• _Task instructions_:
Starting at the top line, return each entry word for word.

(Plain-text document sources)
--------------------

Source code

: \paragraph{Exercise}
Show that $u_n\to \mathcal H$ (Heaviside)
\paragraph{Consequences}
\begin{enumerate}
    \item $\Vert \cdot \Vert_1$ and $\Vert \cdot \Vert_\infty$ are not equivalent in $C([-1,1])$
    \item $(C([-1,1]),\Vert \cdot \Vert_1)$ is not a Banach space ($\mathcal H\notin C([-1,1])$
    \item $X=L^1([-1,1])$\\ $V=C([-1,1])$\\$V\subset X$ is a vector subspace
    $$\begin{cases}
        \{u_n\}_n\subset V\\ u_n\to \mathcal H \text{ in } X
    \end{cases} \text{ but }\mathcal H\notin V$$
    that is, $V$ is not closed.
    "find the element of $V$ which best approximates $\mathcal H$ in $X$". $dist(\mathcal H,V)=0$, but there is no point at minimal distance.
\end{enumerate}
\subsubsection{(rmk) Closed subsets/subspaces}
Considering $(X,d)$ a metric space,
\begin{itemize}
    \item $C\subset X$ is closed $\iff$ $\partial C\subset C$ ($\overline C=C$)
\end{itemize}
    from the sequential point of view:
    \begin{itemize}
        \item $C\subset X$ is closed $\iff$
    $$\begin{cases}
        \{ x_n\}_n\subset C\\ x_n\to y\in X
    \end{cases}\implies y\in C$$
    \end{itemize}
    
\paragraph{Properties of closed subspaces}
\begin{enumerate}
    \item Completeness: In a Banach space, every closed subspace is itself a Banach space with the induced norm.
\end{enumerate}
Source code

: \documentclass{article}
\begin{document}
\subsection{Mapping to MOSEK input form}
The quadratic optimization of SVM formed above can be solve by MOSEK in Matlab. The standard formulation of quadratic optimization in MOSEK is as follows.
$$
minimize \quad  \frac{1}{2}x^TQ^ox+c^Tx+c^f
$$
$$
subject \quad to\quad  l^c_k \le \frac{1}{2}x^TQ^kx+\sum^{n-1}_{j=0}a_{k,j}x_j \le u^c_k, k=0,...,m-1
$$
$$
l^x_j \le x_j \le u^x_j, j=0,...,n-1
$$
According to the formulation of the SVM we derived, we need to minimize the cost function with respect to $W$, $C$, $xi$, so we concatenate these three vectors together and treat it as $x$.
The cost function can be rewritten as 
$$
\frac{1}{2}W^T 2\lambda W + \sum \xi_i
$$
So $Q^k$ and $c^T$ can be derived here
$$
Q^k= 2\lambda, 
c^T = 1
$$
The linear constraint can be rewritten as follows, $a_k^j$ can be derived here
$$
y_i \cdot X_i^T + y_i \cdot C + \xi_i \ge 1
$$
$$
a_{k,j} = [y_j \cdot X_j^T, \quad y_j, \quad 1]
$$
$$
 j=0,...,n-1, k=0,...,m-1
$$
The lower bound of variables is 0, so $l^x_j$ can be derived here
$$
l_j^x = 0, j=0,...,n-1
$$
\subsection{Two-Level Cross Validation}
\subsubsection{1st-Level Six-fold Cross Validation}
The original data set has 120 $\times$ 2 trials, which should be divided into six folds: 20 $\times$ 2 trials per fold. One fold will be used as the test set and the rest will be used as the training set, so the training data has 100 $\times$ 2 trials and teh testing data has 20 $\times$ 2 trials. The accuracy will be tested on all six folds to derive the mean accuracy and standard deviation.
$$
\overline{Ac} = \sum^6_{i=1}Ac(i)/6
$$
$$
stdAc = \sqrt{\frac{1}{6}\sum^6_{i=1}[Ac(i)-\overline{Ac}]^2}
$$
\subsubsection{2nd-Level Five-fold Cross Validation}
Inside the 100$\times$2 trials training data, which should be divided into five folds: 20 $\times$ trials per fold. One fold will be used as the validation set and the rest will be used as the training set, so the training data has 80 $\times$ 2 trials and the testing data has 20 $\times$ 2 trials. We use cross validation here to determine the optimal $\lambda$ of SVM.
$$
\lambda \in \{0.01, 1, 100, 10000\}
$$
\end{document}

--------------------

• _Your solution_:
Source code

: \paragraph{Exercise}
Show that $u_n\to \mathcal H$ (Heaviside)
\paragraph{Consequences}
\begin{enumerate}
    \item $\Vert \cdot \Vert_1$ and $\Vert \cdot \Vert_\infty$ are not equivalent in $C([-1,1])$
    \item $(C([-1,1]),\Vert \cdot \Vert_1)$ is not a Banach space ($\mathcal H\notin C([-1,1])$
    \item $X=L^1([-1,1])$\\ $V=C([-1,1])$\\$V\subset X$ is a vector subspace
    $$\begin{cases}
        \{u_n\}_n\subset V\\ u_n\to \mathcal H \text{ in } X
    \end{cases} \text{ but }\mathcal H\notin V$$
    that is, $V$ is not closed.
    "find the element of $V$ which best approximates $\mathcal H$ in $X$". $dist(\mathcal H,V)=0$, but there is no point at minimal distance.
\end{enumerate}
\subsubsection{(rmk) Closed subsets/subspaces}
Considering $(X,d)$ a metric space,
\begin{itemize}
    \item $C\subset X$ is closed $\iff$ $\partial C\subset C$ ($\overline C=C$)
\end{itemize}
    from the sequential point of view:
    \begin{itemize}
        \item $C\subset X$ is closed $\iff$
    $$\begin{cases}
        \{ x_n\}_n\subset C\\ x_n\to y\in X
    \end{cases}\implies y\in C$$
    \end{itemize}
    
\paragraph{Properties of closed subspaces}
\begin{enumerate}
    \item Completeness: In a Banach space, every closed subspace is itself a Banach space with the induced norm.
\end{enumerate}
Source code

: \documentclass{article}
\begin{document}
\subsection{Mapping to MOSEK input form}
The quadratic optimization of SVM formed above can be solve by MOSEK in Matlab. The standard formulation of quadratic optimization in MOSEK is as follows.
$$
minimize \quad  \frac{1}{2}x^TQ^ox+c^Tx+c^f
$$
$$
subject \quad to\quad  l^c_k \le \frac{1}{2}x^TQ^kx+\sum^{n-1}_{j=0}a_{k,j}x_j \le u^c_k, k=0,...,m-1
$$
$$
l^x_j \le x_j \le u^x_j, j=0,...,n-1
$$
According to the formulation of the SVM we derived, we need to minimize the cost function with respect to $W$, $C$, $xi$, so we concatenate these three vectors together and treat it as $x$.
The cost function can be rewritten as 
$$
\frac{1}{2}W^T 2\lambda W + \sum \xi_i
$$
So $Q^k$ and $c^T$ can be derived here
$$
Q^k= 2\lambda, 
c^T = 1
$$
The linear constraint can be rewritten as follows, $a_k^j$ can be derived here
$$
y_i \cdot X_i^T + y_i \cdot C + \xi_i \ge 1
$$
$$
a_{k,j} = [y_j \cdot X_j^T, \quad y_j, \quad 1]
$$
$$
 j=0,...,n-1, k=0,...,m-1
$$
The lower bound of variables is 0, so $l^x_j$ can be derived here
$$
l_j^x = 0, j=0,...,n-1
$$
\subsection{Two-Level Cross Validation}
\subsubsection{1st-Level Six-fold Cross Validation}
The original data set has 120 $\times$ 2 trials, which should be divided into six folds: 20 $\times$ 2 trials per fold. One fold will be used as the test set and the rest will be used as the training set, so the training data has 100 $\times$ 2 trials and teh testing data has 20 $\times$ 2 trials. The accuracy will be tested on all six folds to derive the mean accuracy and standard deviation.
$$
\overline{Ac} = \sum^6_{i=1}Ac(i)/6
$$
$$
stdAc = \sqrt{\frac{1}{6}\sum^6_{i=1}[Ac(i)-\overline{Ac}]^2}
$$
\subsubsection{2nd-Level Five-fold Cross Validation}
Inside the 100$\times$2 trials training data, which should be divided into five folds: 20 $\times$ trials per fold. One fold will be used as the validation set and the rest will be used as the training set, so the training data has 80 $\times$ 2 trials and the testing data has 20 $\times$ 2 trials. We use cross validation here to determine the optimal $\lambda$ of SVM.
$$
\lambda \in \{0.01, 1, 100, 10000\}
$$
\end{document}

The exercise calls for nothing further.